Its life started off innocently enough, with origins in Medieval Europe when monks had cowls on their tunics. Its modern version was first introduced by Champion in the 1930s, as a practical solution for workmen in New York. It became fashionable in the 1970s with hip hop and the film, Rocky, playing their part. Even geek culture was getting in on the act as tech companies embraced the hoodie and many university logos began to appear on them.

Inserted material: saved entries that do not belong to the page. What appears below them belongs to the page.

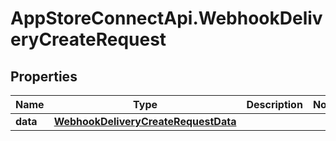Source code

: # AppStoreConnectApi.WebhookDeliveryCreateRequest

## Properties

Name | Type | Description | Notes
------------ | ------------- | ------------- | -------------
**data** | [**WebhookDeliveryCreateRequestData**](WebhookDeliveryCreateRequestData.md) |  | 


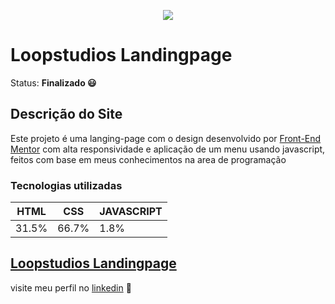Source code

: 
 <p align="center">
  <img src="https://raw.githubusercontent.com/rebecasguerri/Loopstudios-landing-page/d1f1cbb5a7689a70c2e317eadbbbc6492a6bf3ff/images/logo.svg">
</p>
 
 
# Loopstudios Landingpage
Status: **Finalizado 😃**

 ## Descrição do Site
   Este projeto é uma langing-page com o design desenvolvido por [Front-End Mentor](https://www.frontendmentor.io/) com alta responsividade e aplicação de um menu usando javascript,  feitos com base em meus conhecimentos na area de programação 
   
### Tecnologias utilizadas
  HTML| CSS | JAVASCRIPT
  ---|---|---|
  31.5%|66.7%| 1.8%
  
  ## [Loopstudios Landingpage](https://rebecasguerri.github.io/Loopstudios-landing-page//)
  
  visite meu perfil no [linkedin](https://www.linkedin.com/in/rebeca-freitas-16b16a232/) 💟
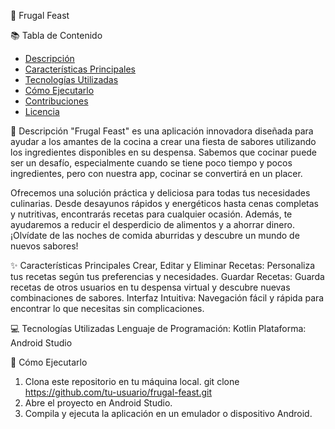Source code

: 🌟 Frugal Feast

📚 Tabla de Contenido
- [Descripción](#descripción)
- [Características Principales](#características-principales)
- [Tecnologías Utilizadas](#tecnologías-utilizadas)
- [Cómo Ejecutarlo](#cómo-ejecutarlo)
- [Contribuciones](#contribuciones)
- [Licencia](#licencia)


🥘 Descripción
"Frugal Feast" es una aplicación innovadora diseñada para ayudar a los amantes de la cocina a crear una fiesta de sabores utilizando los ingredientes disponibles en su despensa. Sabemos que cocinar puede ser un desafío, especialmente cuando se tiene poco tiempo y pocos ingredientes, pero con nuestra app, cocinar se convertirá en un placer.

Ofrecemos una solución práctica y deliciosa para todas tus necesidades culinarias. Desde desayunos rápidos y energéticos hasta cenas completas y nutritivas, encontrarás recetas para cualquier ocasión. Además, te ayudaremos a reducir el desperdicio de alimentos y a ahorrar dinero. ¡Olvídate de las noches de comida aburridas y descubre un mundo de nuevos sabores!

✨ Características Principales
Crear, Editar y Eliminar Recetas: Personaliza tus recetas según tus preferencias y necesidades.
Guardar Recetas: Guarda recetas de otros usuarios en tu despensa virtual y descubre nuevas combinaciones de sabores.
Interfaz Intuitiva: Navegación fácil y rápida para encontrar lo que necesitas sin complicaciones.

💻 Tecnologías Utilizadas
Lenguaje de Programación: Kotlin
Plataforma: Android Studio

🚀 Cómo Ejecutarlo
1. Clona este repositorio en tu máquina local.
git clone https://github.com/tu-usuario/frugal-feast.git
2. Abre el proyecto en Android Studio.
3. Compila y ejecuta la aplicación en un emulador o dispositivo Android.

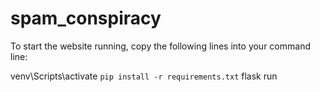 # spam_conspiracy
To start the website running, copy the following lines into your command line:

venv\Scripts\activate
`pip install -r requirements.txt`
flask run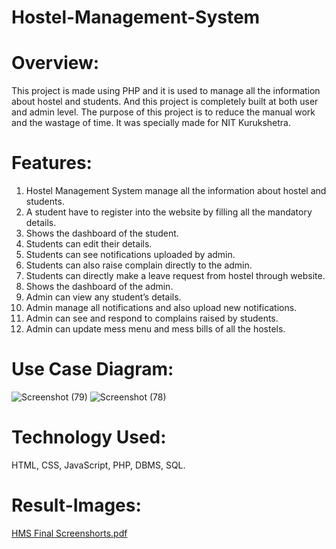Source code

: # Hostel-Management-System

# Overview:
This project is made using PHP and it is used to manage all the information about hostel and students. And this project is completely built at both user and admin level. The purpose of this project is to reduce the manual work and the wastage of time. It was specially made for NIT Kurukshetra.

# Features:
1. Hostel Management System manage all the information about hostel and students. 
2. A student have to register into the website by filling all the mandatory details. 
3. Shows the dashboard of the student. 
4. Students can edit their details. 
5. Students can see notifications uploaded by admin. 
6. Students can also raise complain directly to the admin. 
7. Students can directly make a leave request from hostel through website. 
8. Shows the dashboard of the admin. 
9. Admin can view any student’s details. 
10. Admin manage all notifications and also upload new notifications. 
11. Admin can see and respond to complains raised by students. 
12. Admin can update mess menu and mess bills of all the hostels.

# Use Case Diagram:
![Screenshot (79)](https://github.com/ATUL6026/Hostel-Management-System/assets/96112121/987b4e66-11a2-47de-bae0-95bff952c7b4)
![Screenshot (78)](https://github.com/ATUL6026/Hostel-Management-System/assets/96112121/c41b7b60-bcaa-47b1-8811-62e82736cb6f)

# Technology Used:
HTML, CSS, JavaScript, PHP, DBMS, SQL.

# Result-Images:
[HMS Final Screenshorts.pdf](https://github.com/ATUL6026/Hostel-Management-System/files/11999818/HMS.Final.Screenshorts.pdf)

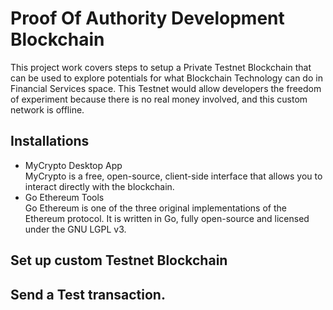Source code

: # Proof Of Authority Development Blockchain
This project work covers steps to setup a Private Testnet Blockchain that can be used to explore potentials for what Blockchain Technology can do in Financial Services space. This Testnet would allow developers the freedom of experiment because there is no real money involved, and this custom network is offline.

## Installations
- MyCrypto Desktop App  
MyCrypto is a free, open-source, client-side interface that allows you to interact directly with the blockchain.
- Go Ethereum Tools  
Go Ethereum is one of the three original implementations of the Ethereum protocol. It is written in Go, fully open-source and licensed under the GNU LGPL v3.

## Set up custom Testnet Blockchain 


## Send a Test transaction.
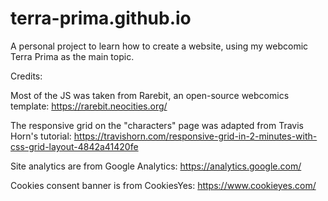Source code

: # terra-prima.github.io
A personal project to learn how to create a website, using my webcomic Terra Prima as the main topic.


Credits:

Most of the JS was taken from Rarebit, an open-source webcomics template: https://rarebit.neocities.org/

The responsive grid on the "characters" page was adapted from Travis Horn's tutorial: https://travishorn.com/responsive-grid-in-2-minutes-with-css-grid-layout-4842a41420fe

Site analytics are from Google Analytics: https://analytics.google.com/ 

Cookies consent banner is from CookiesYes: https://www.cookieyes.com/
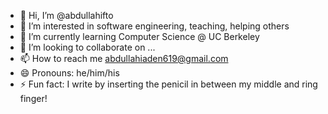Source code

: - 👋 Hi, I’m @abdullahifto
- 👀 I’m interested in software engineering, teaching, helping others
- 🌱 I’m currently learning Computer Science @ UC Berkeley
- 💞️ I’m looking to collaborate on ...
- 📫 How to reach me abdullahiaden619@gmail.com
- 😄 Pronouns: he/him/his
- ⚡ Fun fact: I write by inserting the penicil in between my middle and ring finger!

<!---
abdullahifto/abdullahifto is a ✨ special ✨ repository because its `README.md` (this file) appears on your GitHub profile.
You can click the Preview link to take a look at your changes.
--->
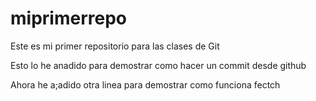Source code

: # miprimerrepo
Este es mi primer repositorio para las clases de Git

Esto lo he anadido para demostrar como hacer un commit desde github

Ahora he a;adido otra linea para demostrar como funciona fectch
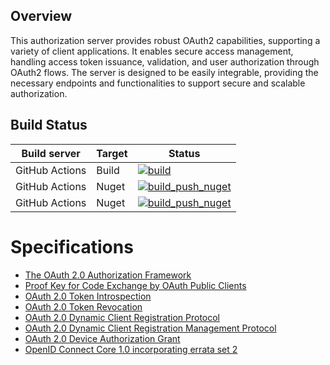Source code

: ## Overview
This authorization server provides robust OAuth2 capabilities, supporting a variety of client applications. It enables secure access management, handling access token issuance, validation, and user authorization through OAuth2 flows. The server is designed to be easily integrable, providing the necessary endpoints and functionalities to support secure and scalable authorization.

## Build Status
| Build server | Target |  Status |
|-|-|-|
| GitHub Actions | Build | [![build](https://github.com/linuxchata/oauth/actions/workflows/build.yml/badge.svg)](https://github.com/linuxchata/oauth/actions/workflows/build.yml) |
| GitHub Actions | Nuget | [![build_push_nuget](https://github.com/linuxchata/oauth/actions/workflows/build_push_nuget_sdk.yml/badge.svg)](https://github.com/linuxchata/oauth/actions/workflows/build_push_nuget_sdk.yml) |
| GitHub Actions | Nuget | [![build_push_nuget](https://github.com/linuxchata/oauth/actions/workflows/build_push_nuget_auth_server.yml/badge.svg)](https://github.com/linuxchata/oauth/actions/workflows/build_push_nuget_auth_server.yml) |

# Specifications
- [The OAuth 2.0 Authorization Framework](https://datatracker.ietf.org/doc/html/rfc6749)
- [Proof Key for Code Exchange by OAuth Public Clients](https://datatracker.ietf.org/doc/html/rfc7636)
- [OAuth 2.0 Token Introspection](https://datatracker.ietf.org/doc/html/rfc7662)
- [OAuth 2.0 Token Revocation](https://datatracker.ietf.org/doc/html/rfc7009)
- [OAuth 2.0 Dynamic Client Registration Protocol](https://datatracker.ietf.org/doc/html/rfc7591)
- [OAuth 2.0 Dynamic Client Registration Management Protocol](https://datatracker.ietf.org/doc/html/rfc7592)
- [OAuth 2.0 Device Authorization Grant](https://datatracker.ietf.org/doc/html/rfc8628)
- [OpenID Connect Core 1.0 incorporating errata set 2](https://openid.net/specs/openid-connect-core-1_0.html)
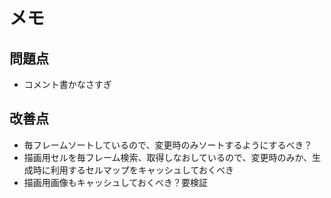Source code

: # メモ  
  
## 問題点  
 - コメント書かなさすぎ  
  
## 改善点  
 - 毎フレームソートしているので、変更時のみソートするようにするべき？
 - 描画用セルを毎フレーム検索、取得しなおしているので、変更時のみか、生成時に利用するセルマップをキャッシュしておくべき  
 - 描画用画像もキャッシュしておくべき？要検証  
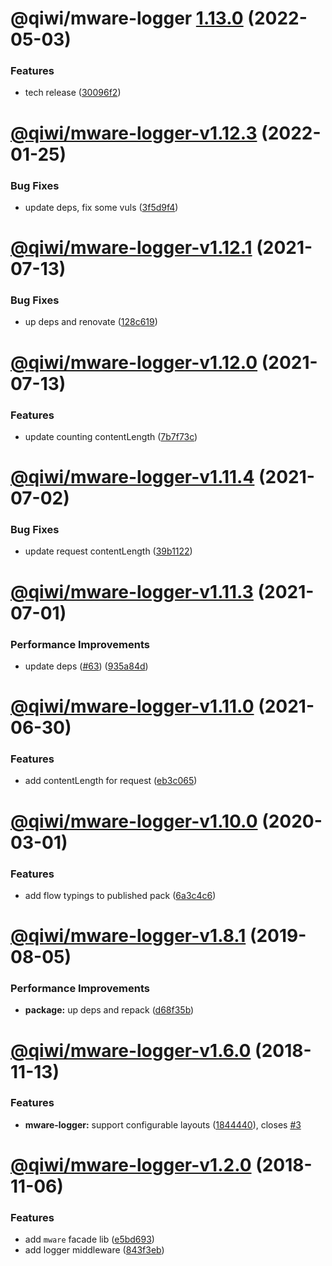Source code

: # @qiwi/mware-logger [1.13.0](https://github.com/qiwi/mware/compare/@qiwi/mware-logger@1.12.3...@qiwi/mware-logger@1.13.0) (2022-05-03)


### Features

* tech release ([30096f2](https://github.com/qiwi/mware/commit/30096f294a85a599d1910b017c84b99803965f98))

# [@qiwi/mware-logger-v1.12.3](https://github.com/qiwi/mware/compare/v1.12.2...v1.12.3) (2022-01-25)


### Bug Fixes

* update deps, fix some vuls ([3f5d9f4](https://github.com/qiwi/mware/commit/3f5d9f4ba465dc80e59005d3bb440b0ff8201b6c))

# [@qiwi/mware-logger-v1.12.1](https://github.com/qiwi/mware/compare/v1.12.0...v1.12.1) (2021-07-13)


### Bug Fixes

* up deps and renovate ([128c619](https://github.com/qiwi/mware/commit/128c619c4ec9c7bb46524de351379329a3992f95))

# [@qiwi/mware-logger-v1.12.0](https://github.com/qiwi/mware/compare/v1.11.5...v1.12.0) (2021-07-13)


### Features

* update counting contentLength ([7b7f73c](https://github.com/qiwi/mware/commit/7b7f73cea451cba9e639effa3a5d95336e4fc936))

# [@qiwi/mware-logger-v1.11.4](https://github.com/qiwi/mware/compare/v1.11.3...v1.11.4) (2021-07-02)


### Bug Fixes

* update request contentLength ([39b1122](https://github.com/qiwi/mware/commit/39b1122abfcc04f4fa05420e7778a00e39e7cd41))

# [@qiwi/mware-logger-v1.11.3](https://github.com/qiwi/mware/compare/v1.11.2...v1.11.3) (2021-07-01)


### Performance Improvements

* update deps ([#63](https://github.com/qiwi/mware/issues/63)) ([935a84d](https://github.com/qiwi/mware/commit/935a84db3c8c74e6fec08f2332c544c6ce362995))

# [@qiwi/mware-logger-v1.11.0](https://github.com/qiwi/mware/compare/v1.10.0...v1.11.0) (2021-06-30)


### Features

* add contentLength for request ([eb3c065](https://github.com/qiwi/mware/commit/eb3c06514d2f38024bb0c99a9827bf7b48a6c87f))

# [@qiwi/mware-logger-v1.10.0](https://github.com/qiwi/mware/compare/v1.9.0...v1.10.0) (2020-03-01)


### Features

* add flow typings to published pack ([6a3c4c6](https://github.com/qiwi/mware/commit/6a3c4c65400d0673dda1daa173df60436525e75f))

# [@qiwi/mware-logger-v1.8.1](https://github.com/qiwi/mware/compare/v1.8.0...v1.8.1) (2019-08-05)


### Performance Improvements

* **package:** up deps and repack ([d68f35b](https://github.com/qiwi/mware/commit/d68f35b))

# [@qiwi/mware-logger-v1.6.0](https://github.com/qiwi/mware/compare/v1.5.2...v1.6.0) (2018-11-13)


### Features

* **mware-logger:** support configurable layouts ([1844440](https://github.com/qiwi/mware/commit/1844440)), closes [#3](https://github.com/qiwi/mware/issues/3)

# [@qiwi/mware-logger-v1.2.0](https://github.com/qiwi/mware/compare/v1.1.0...v1.2.0) (2018-11-06)


### Features

* add `mware` facade lib ([e5bd693](https://github.com/qiwi/mware/commit/e5bd693))
* add logger middleware ([843f3eb](https://github.com/qiwi/mware/commit/843f3eb))
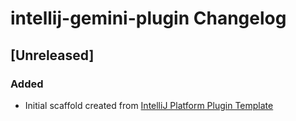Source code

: <!-- Keep a Changelog guide -> https://keepachangelog.com -->

# intellij-gemini-plugin Changelog

## [Unreleased]
### Added
- Initial scaffold created from [IntelliJ Platform Plugin Template](https://github.com/JetBrains/intellij-platform-plugin-template)
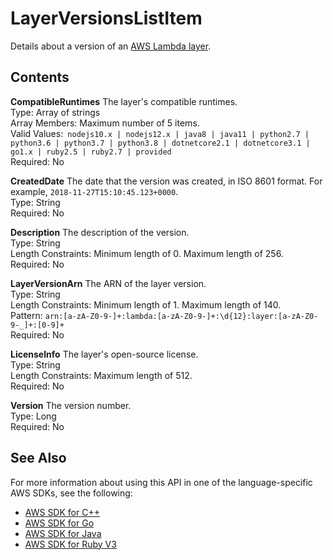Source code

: # LayerVersionsListItem<a name="API_LayerVersionsListItem"></a>

Details about a version of an [AWS Lambda layer](https://docs.aws.amazon.com/lambda/latest/dg/configuration-layers.html)\.

## Contents<a name="API_LayerVersionsListItem_Contents"></a>

 **CompatibleRuntimes**   <a name="SSS-Type-LayerVersionsListItem-CompatibleRuntimes"></a>
The layer's compatible runtimes\.  
Type: Array of strings  
Array Members: Maximum number of 5 items\.  
Valid Values:` nodejs10.x | nodejs12.x | java8 | java11 | python2.7 | python3.6 | python3.7 | python3.8 | dotnetcore2.1 | dotnetcore3.1 | go1.x | ruby2.5 | ruby2.7 | provided`   
Required: No

 **CreatedDate**   <a name="SSS-Type-LayerVersionsListItem-CreatedDate"></a>
The date that the version was created, in ISO 8601 format\. For example, `2018-11-27T15:10:45.123+0000`\.  
Type: String  
Required: No

 **Description**   <a name="SSS-Type-LayerVersionsListItem-Description"></a>
The description of the version\.  
Type: String  
Length Constraints: Minimum length of 0\. Maximum length of 256\.  
Required: No

 **LayerVersionArn**   <a name="SSS-Type-LayerVersionsListItem-LayerVersionArn"></a>
The ARN of the layer version\.  
Type: String  
Length Constraints: Minimum length of 1\. Maximum length of 140\.  
Pattern: `arn:[a-zA-Z0-9-]+:lambda:[a-zA-Z0-9-]+:\d{12}:layer:[a-zA-Z0-9-_]+:[0-9]+`   
Required: No

 **LicenseInfo**   <a name="SSS-Type-LayerVersionsListItem-LicenseInfo"></a>
The layer's open\-source license\.  
Type: String  
Length Constraints: Maximum length of 512\.  
Required: No

 **Version**   <a name="SSS-Type-LayerVersionsListItem-Version"></a>
The version number\.  
Type: Long  
Required: No

## See Also<a name="API_LayerVersionsListItem_SeeAlso"></a>

For more information about using this API in one of the language\-specific AWS SDKs, see the following:
+  [AWS SDK for C\+\+](https://docs.aws.amazon.com/goto/SdkForCpp/lambda-2015-03-31/LayerVersionsListItem) 
+  [AWS SDK for Go](https://docs.aws.amazon.com/goto/SdkForGoV1/lambda-2015-03-31/LayerVersionsListItem) 
+  [AWS SDK for Java](https://docs.aws.amazon.com/goto/SdkForJava/lambda-2015-03-31/LayerVersionsListItem) 
+  [AWS SDK for Ruby V3](https://docs.aws.amazon.com/goto/SdkForRubyV3/lambda-2015-03-31/LayerVersionsListItem) 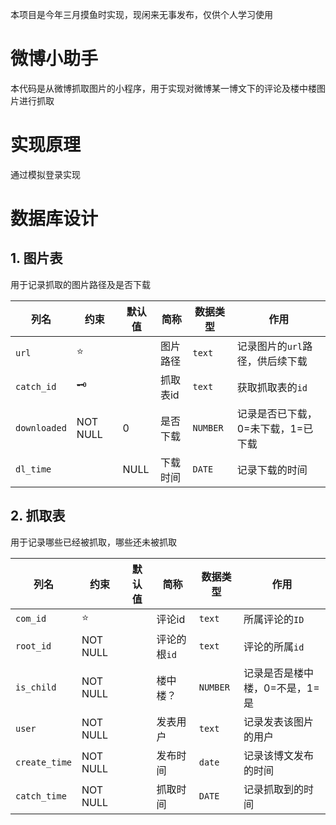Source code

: 本项目是今年三月摸鱼时实现，现闲来无事发布，仅供个人学习使用

# 微博小助手
本代码是从微博抓取图片的小程序，用于实现对微博某一博文下的评论及楼中楼图片进行抓取

# 实现原理
通过模拟登录实现

# 数据库设计
## 1. 图片表
用于记录抓取的图片路径及是否下载

| 列名         | 约束     | 默认值 | 简称     | 数据类型 | 作用                               |
| ------------ | -------- | ------ | -------- | -------- | ---------------------------------- |
| `url`        | ⭐        |        | 图片路径 | `text`   | 记录图片的`url`路径，供后续下载    |
| `catch_id`   | 🗝        |        | 抓取表id | `text`   | 获取抓取表的`id`                   |
| `downloaded` | NOT NULL | 0      | 是否下载 | `NUMBER` | 记录是否已下载，0=未下载，1=已下载 |
| `dl_time`    |          | NULL   | 下载时间 | `DATE`   | 记录下载的时间                     |

## 2. 抓取表
用于记录哪些已经被抓取，哪些还未被抓取

| 列名      | 约束     | 默认值 | 简称     | 数据类型 | 作用                 |
| --------- | -------- | ------ | -------- | -------- | -------------------- |
| `com_id`  | ⭐ |        | 评论id   | `text`   | 所属评论的`ID`       |
| `root_id` | NOT NULL |        | 评论的根`id` | `text` | 评论的所属`id` |
| `is_child`   | NOT NULL |        | 楼中楼？ | `NUMBER` | 记录是否是楼中楼，0=不是，1=是     |
| `user`    | NOT NULL |        | 发表用户 | `text`   | 记录发表该图片的用户 |
| `create_time` | NOT NULL |        | 发布时间 | `date` | 记录该博文发布的时间 |
| `catch_time` | NOT NULL |        | 抓取时间 | `DATE` | 记录抓取到的时间 |
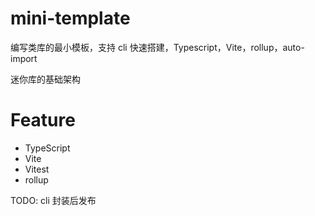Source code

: # mini-template

编写类库的最小模板，支持 cli 快速搭建，Typescript，Vite，rollup，auto-import

迷你库的基础架构
# Feature

- TypeScript
- Vite
- Vitest
- rollup


TODO: cli 封装后发布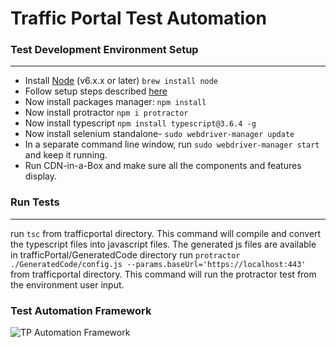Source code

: # Traffic Portal Test Automation 

### Test Development Environment Setup
---
* Install [Node](http://nodejs.org) (v6.x.x or later) `brew install node`
* Follow setup steps described [here](http://www.protractortest.org/#/tutorial#setup)
* Now install packages manager: `npm install`
* Now install protractor `npm i protractor`
* Now install typescript `npm install typescript@3.6.4 -g`
* Now install selenium standalone- `sudo webdriver-manager update`
* In a separate command line window, run `sudo webdriver-manager start` and keep it running.
* Run CDN-in-a-Box and make sure all the components and features display.

### Run Tests
---
run `tsc` from trafficportal directory. This command will compile and convert the typescript files into javascript files. The generated js files are available in trafficPortal/GeneratedCode directory
run `protractor ./GeneratedCode/config.js --params.baseUrl='https://localhost:443'` from trafficportal directory. This command will run the protractor test from the environment user input.

### Test Automation Framework
![TP Automation Framework](/trafficportal/tp-framework.png)
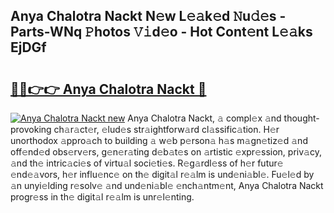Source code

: ## Anya Chalotra Nackt N𝚎w L𝚎𝚊k𝚎d 𝙽u𝚍𝚎s - Parts-WNq 𝙿hotos 𝚅𝚒d𝚎o - Hot Cont𝚎nt L𝚎𝚊ks EjDGf

# <h2><a href="http://kv2kyef.teov.top/?on=Anya+Chalotra+Nackt">🔗🔗👉👉 Anya Chalotra Nackt 🔗</a></h2>

[![Anya Chalotra Nackt new](https://i.imgur.com/QqkWNDz.gif)](http://kv2kyef.teov.top/?on=Anya+Chalotra+Nackt)
Anya Chalotra Nackt, 𝚊 compl𝚎x 𝚊nd thought-provoking ch𝚊r𝚊ct𝚎r, 𝚎lud𝚎s str𝚊ightforw𝚊rd cl𝚊ssific𝚊tion. H𝚎r unorthodox 𝚊ppro𝚊ch to building 𝚊 w𝚎b p𝚎rson𝚊 h𝚊s m𝚊gn𝚎tiz𝚎d 𝚊nd off𝚎nd𝚎d obs𝚎rv𝚎rs, g𝚎n𝚎r𝚊ting d𝚎b𝚊t𝚎s on 𝚊rtistic 𝚎xpr𝚎ssion, priv𝚊cy, 𝚊nd th𝚎 intric𝚊ci𝚎s of virtu𝚊l soci𝚎ti𝚎s. R𝚎g𝚊rdl𝚎ss of h𝚎r futur𝚎 𝚎nd𝚎𝚊vors, h𝚎r influ𝚎nc𝚎 on th𝚎 digit𝚊l r𝚎𝚊lm is und𝚎ni𝚊bl𝚎. Fu𝚎l𝚎d by 𝚊n unyi𝚎lding r𝚎solv𝚎 𝚊nd und𝚎ni𝚊bl𝚎 𝚎nch𝚊ntm𝚎nt, Anya Chalotra Nackt progr𝚎ss in th𝚎 digit𝚊l r𝚎𝚊lm is unr𝚎l𝚎nting.
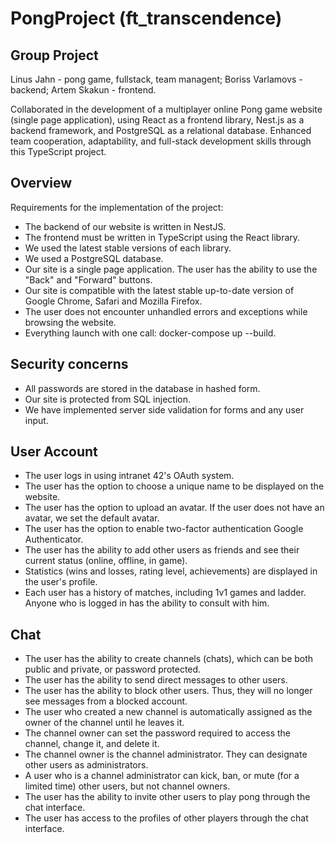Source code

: # PongProject (ft_transcendence)

## Group Project
  Linus Jahn        - pong game, fullstack, team managent;
  Boriss Varlamovs  - backend;
  Artem Skakun      - frontend.


Collaborated in the development of a multiplayer online Pong game website (single page application), using React as a frontend library, Nest.js as a backend framework, and PostgreSQL as a relational database.
Enhanced team cooperation, adaptability, and full-stack development skills through this TypeScript project.

## Overview
Requirements for the implementation of the project:
  - The backend of our website is written in NestJS.
  - The frontend must be written in TypeScript using the React library.
  - We used the latest stable versions of each library.
  - We used a PostgreSQL database.
  - Our site is a single page application. The user has the ability to use the "Back" and "Forward" buttons.
  - Our site is compatible with the latest stable up-to-date version of Google Chrome, Safari and Mozilla Firefox.
  - The user does not encounter unhandled errors and exceptions while browsing the website.
  - Everything launch with one call: docker-compose up --build.

## Security concerns
  - All passwords are stored in the database in hashed form.
  - Our site is protected from SQL injection.
  - We have implemented server side validation for forms and any user input.

## User Account
  - The user logs in using intranet 42's OAuth system.
  - The user has the option to choose a unique name to be displayed on the website.
  - The user has the option to upload an avatar. If the user does not have an avatar, we set the default avatar.
  - The user has the option to enable two-factor authentication Google Authenticator.
  - The user has the ability to add other users as friends and see their current status (online, offline, in game).
  - Statistics (wins and losses, rating level, achievements) are displayed in the user's profile.
  - Each user has a history of matches, including 1v1 games and ladder. Anyone who is logged in has the ability to consult with him.

## Chat
  - The user has the ability to create channels (chats), which can be both public and private, or password protected.
  - The user has the ability to send direct messages to other users.
  - The user has the ability to block other users. Thus, they will no longer see messages from a blocked account.
  - The user who created a new channel is automatically assigned as the owner of the channel until he leaves it.
  - The channel owner can set the password required to access the channel, change it, and delete it.
  - The channel owner is the channel administrator. They can designate other users as administrators.
  - A user who is a channel administrator can kick, ban, or mute (for a limited time) other users, but not channel owners.
  - The user has the ability to invite other users to play pong through the chat interface.
  - The user has access to the profiles of other players through the chat interface.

But it wasn't until the 1990s that the term 'hoodie' became widespread. Today, the hoodie tells many stories – tales of social inequality, youth culture, subculture, police brutality, racism, privacy, fear and style. It is a garment that sparks a range of emotions, communicating all manner of social and cultural ideas and nuances depending on the gender, geography, age, conduct and ethnicity of the wearer and, in turn, the prejudices and politics of the viewer. It is now, arguably, fashion's last truly political garment.
'The Hoodie', which opens on 1 December, unites artworks with garments, printed matter, digital footage, social media posts and other cultural artefacts. It explores distinct and intersectional themes including the rise of surveillance culture and facial recognition technology; music and subculture; conversations around androgyny and gender fluidity; and the breakdown of traditional dress codes.
The show examines these themes in relation to the hoodie, challenging us to consider its multifaceted relationship with contemporary culture. The exhibition also contextualises the hoodie in fashion history, tracing its evolution from 1930s workwear to the icon of streetwear.
It will feature work by seminal artists and photographers such as David Hammons, Campbell Addy, Sasha Huber, John Edmonds, Lucy Orta and Thorsten Brinkmann, as well as designers such as Rick Owens, Off-White, VETEMENTS, and Vexed Generation. Also on display will be specially commissioned installations by Bogomir Doringer and Angelica Falkeling.